Install FeatureStore SDK for Python

  1. Log on to the DataWorks console.

  2. In the left-side navigation pane, click Resource Groups.

  3. On the Exclusive Resource Groups tab, find the resource group that you want to manage. Move the pointer over the image.png icon in the Actions column and select O&M Assistant.

  4. Click Create Command. In the Create Command panel, configure the parameters that are described in the following table.

    Parameter

    Description

    Command Name

    Specify a name. In this example, install is used.

    Command Type

    Select Manual Installation(You cannot run pip commands to install the third-party packages.).

    Command Content

    Enter the following command in the Command Content field:

    /home/tops/bin/pip3 install -i https://pypi.tuna.tsinghua.edu.cn/simple https://feature-store-py.oss-cn-beijing.aliyuncs.com/package/feature_store_py-1.3.1-py3-none-any.whl

    Timeout

    Specify a timeout period.

  5. Click Create.

  6. Click Run Command. In the message that appears, click Run.

  7. Click Refresh to view the latest status of the command. If the state of the command changes to Successful, FeatureStore SDK is installed.

2. Create a project and register feature tables in FeatureStore

You can create a project and register feature tables in FeatureStore in the PAI console or by using FeatureStore SDK based on your business requirements. You must use FeatureStore SDK to export a training dataset and synchronize data. Therefore, you still need to install FeatureStore SDK for Python after you create a project and register feature tables in the PAI console.

Method 1: Use the PAI console

  1. Create a FeatureStore project.

    1. Log on to the PAI console. In the left-side navigation pane, choose Data Preparation > FeatureStore.

    2. On the FeatureStore page, select a workspace from the drop-down list and click Enter FeatureStore.

    3. Click Create Project. On the Create Project page, configure the project parameters that are described in the following table.

      Parameter

      Description

      Name

      Specify a name. In this example, fs_demo is used.

      Description

      Enter a custom description.

      Offline Store (Offline Store)

      Select the MaxCompute data store that you configured.

      Online Store (Online Store)

      Select the Hologres data store that you configured.

    4. Click Submit.

  2. Create feature entities.

    1. On the FeatureStore page, find the created project and click the project name to go to the Project Details page.

    2. On the Feature Entity tab, click Create Feature Entity. In the Create Feature Entity panel, configure the parameters that are described in the following table for the user feature entity.

      Parameter

      Description

      Feature Entity Name

      Specify a name. In this example, user is used.

      Join Id

      Set this parameter to user_id.

    3. Click Submit.

    4. Click Create Feature Entity. In the Create Feature Entity panel, configure the parameters that are described in the following table for the item feature entity.

      Parameter

      Description

      Feature Entity Name

      Specify a name.
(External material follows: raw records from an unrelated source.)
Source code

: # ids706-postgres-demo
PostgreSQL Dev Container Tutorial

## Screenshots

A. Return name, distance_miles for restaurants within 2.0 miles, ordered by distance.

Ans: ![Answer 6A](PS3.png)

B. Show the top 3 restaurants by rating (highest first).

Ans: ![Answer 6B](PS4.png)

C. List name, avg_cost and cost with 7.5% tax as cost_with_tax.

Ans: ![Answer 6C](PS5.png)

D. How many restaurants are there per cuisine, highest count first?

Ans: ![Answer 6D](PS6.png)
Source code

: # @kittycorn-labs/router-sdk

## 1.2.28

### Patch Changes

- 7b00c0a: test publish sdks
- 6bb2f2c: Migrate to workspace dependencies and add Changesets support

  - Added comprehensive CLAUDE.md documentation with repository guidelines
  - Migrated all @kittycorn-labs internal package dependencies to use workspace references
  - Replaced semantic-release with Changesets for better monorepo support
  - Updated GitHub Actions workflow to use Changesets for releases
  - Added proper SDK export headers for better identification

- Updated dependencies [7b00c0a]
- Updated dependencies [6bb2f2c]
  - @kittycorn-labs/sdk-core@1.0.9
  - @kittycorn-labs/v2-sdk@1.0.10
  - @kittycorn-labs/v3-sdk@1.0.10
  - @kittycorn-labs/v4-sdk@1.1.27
In this example, item is used.

      Join Id

      Set this parameter to item_id.

    5. Click Submit.

  3. Create feature views.

    1. On the Feature View tab of the Project Details page, click Create Feature View. In the Create Feature View panel, configure the parameters that are described in the following table for the user feature view.

      Parameter

      Description

      View Name

      Specify a name. In this example, user_table_preprocess_all_feature_v1 is used.

      Type

      Select Offline.

      Write Mode

      Select Use Offline Table.

      Store

      Select the MaxCompute data store that you configured.

      Feature Table

      Select the prepared user table rec_sln_demo_user_table_preprocess_all_feature_v1.

      Feature Field

      Select the user_id primary key field.
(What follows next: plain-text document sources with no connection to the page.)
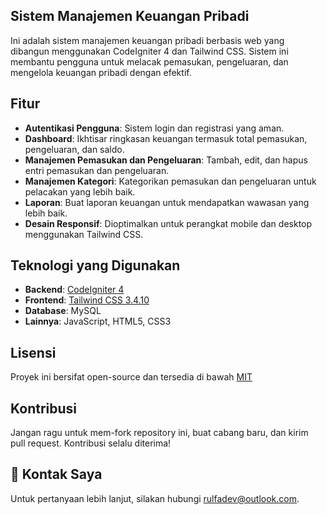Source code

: ## Sistem Manajemen Keuangan Pribadi

Ini adalah sistem manajemen keuangan pribadi berbasis web yang dibangun menggunakan CodeIgniter 4 dan Tailwind CSS. Sistem ini membantu pengguna untuk melacak pemasukan, pengeluaran, dan mengelola keuangan pribadi dengan efektif.

## Fitur

- **Autentikasi Pengguna**: Sistem login dan registrasi yang aman.
- **Dashboard**: Ikhtisar ringkasan keuangan termasuk total pemasukan, pengeluaran, dan saldo.
- **Manajemen Pemasukan dan Pengeluaran**: Tambah, edit, dan hapus entri pemasukan dan pengeluaran.
- **Manajemen Kategori**: Kategorikan pemasukan dan pengeluaran untuk pelacakan yang lebih baik.
- **Laporan**: Buat laporan keuangan untuk mendapatkan wawasan yang lebih baik.
- **Desain Responsif**: Dioptimalkan untuk perangkat mobile dan desktop menggunakan Tailwind CSS.

## Teknologi yang Digunakan

- **Backend**: [CodeIgniter 4](https://codeigniter.com/)
- **Frontend**: [Tailwind CSS 3.4.10](https://tailwindcss.com/)
- **Database**: MySQL
- **Lainnya**: JavaScript, HTML5, CSS3

## Lisensi

Proyek ini bersifat open-source dan tersedia di bawah [MIT](https://choosealicense.com/licenses/mit/)

## Kontribusi

Jangan ragu untuk mem-fork repository ini, buat cabang baru, dan kirim pull request. Kontribusi selalu diterima!

## 🚀 Kontak Saya

Untuk pertanyaan lebih lanjut, silakan hubungi rulfadev@outlook.com.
      Synchronize Online Feature Table

      Select Yes.

      Feature Entity

      Select user.

      Feature Lifecycle

      Use the default value.

    2. Click Submit.

    3. Click Create Feature View. In the Create Feature View panel, configure the parameters that are described in the following table for the item feature view.

      Parameter

      Description

      View Name

      Specify a name. In this example, item_table_preprocess_all_feature_v1 is used.

      Type

      Select Offline.

      Write Mode

      Select Use Offline Table.

      Store

      Select the MaxCompute data store that you configured.

      Feature Table

      Select the prepared item table rec_sln_demo_item_table_preprocess_all_feature_v1.

      Feature Field

      Select the item_id primary key field.
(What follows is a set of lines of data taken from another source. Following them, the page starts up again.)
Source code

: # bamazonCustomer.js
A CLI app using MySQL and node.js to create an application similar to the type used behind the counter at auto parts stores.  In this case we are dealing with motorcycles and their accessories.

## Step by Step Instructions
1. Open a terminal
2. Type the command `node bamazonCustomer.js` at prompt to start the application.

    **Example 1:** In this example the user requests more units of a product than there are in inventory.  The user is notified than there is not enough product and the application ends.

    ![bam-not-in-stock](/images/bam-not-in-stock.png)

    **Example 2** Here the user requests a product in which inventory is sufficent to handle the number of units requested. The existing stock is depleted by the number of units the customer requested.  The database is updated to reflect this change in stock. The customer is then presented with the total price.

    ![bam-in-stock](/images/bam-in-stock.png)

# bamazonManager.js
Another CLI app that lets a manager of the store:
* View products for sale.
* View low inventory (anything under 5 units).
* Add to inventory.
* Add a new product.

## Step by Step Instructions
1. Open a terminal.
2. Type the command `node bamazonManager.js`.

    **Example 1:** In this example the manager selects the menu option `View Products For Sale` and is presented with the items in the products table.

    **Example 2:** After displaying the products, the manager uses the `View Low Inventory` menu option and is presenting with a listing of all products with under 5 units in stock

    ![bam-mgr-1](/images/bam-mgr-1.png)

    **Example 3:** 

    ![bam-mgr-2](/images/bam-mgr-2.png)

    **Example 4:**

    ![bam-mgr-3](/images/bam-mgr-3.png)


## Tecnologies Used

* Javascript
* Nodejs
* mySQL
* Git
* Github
      Synchronize Online Feature Table

      Select Yes.

      Feature Entity

      Select item.

      Feature Lifecycle

      Use the default value.

    4. Click Submit.

  4. Create a label table.

    1. On the Label Table tab of the Project Details page, click Create Label Table. In the Create Label Table panel, configure the parameters that are described in the following table for the label table.

      Parameter

      Description

      Store

      Select the MaxCompute data store that you configured.

      Table Name

      Select the prepared label table rec_sln_demo_label_table.

    2. Click Submit.

  5. Create a model feature.

    1. On the Model Features tab of the Project Details page, click Create Model Feature. In the Create Model Feature panel, configure the parameters that are described in the following table for the model feature.

      Parameter

      Description

      Model Feature Name

      Specify a name. In this example, fs_rank_v1 is used.

      Select Feature

      Select the user feature view and item feature view that you created.

      Label Table Name

      Select the label table rec_sln_demo_label_table that you created.

    2. Click Submit.

    3. On the Model Features tab, find the model feature that you created and click the name of the model feature.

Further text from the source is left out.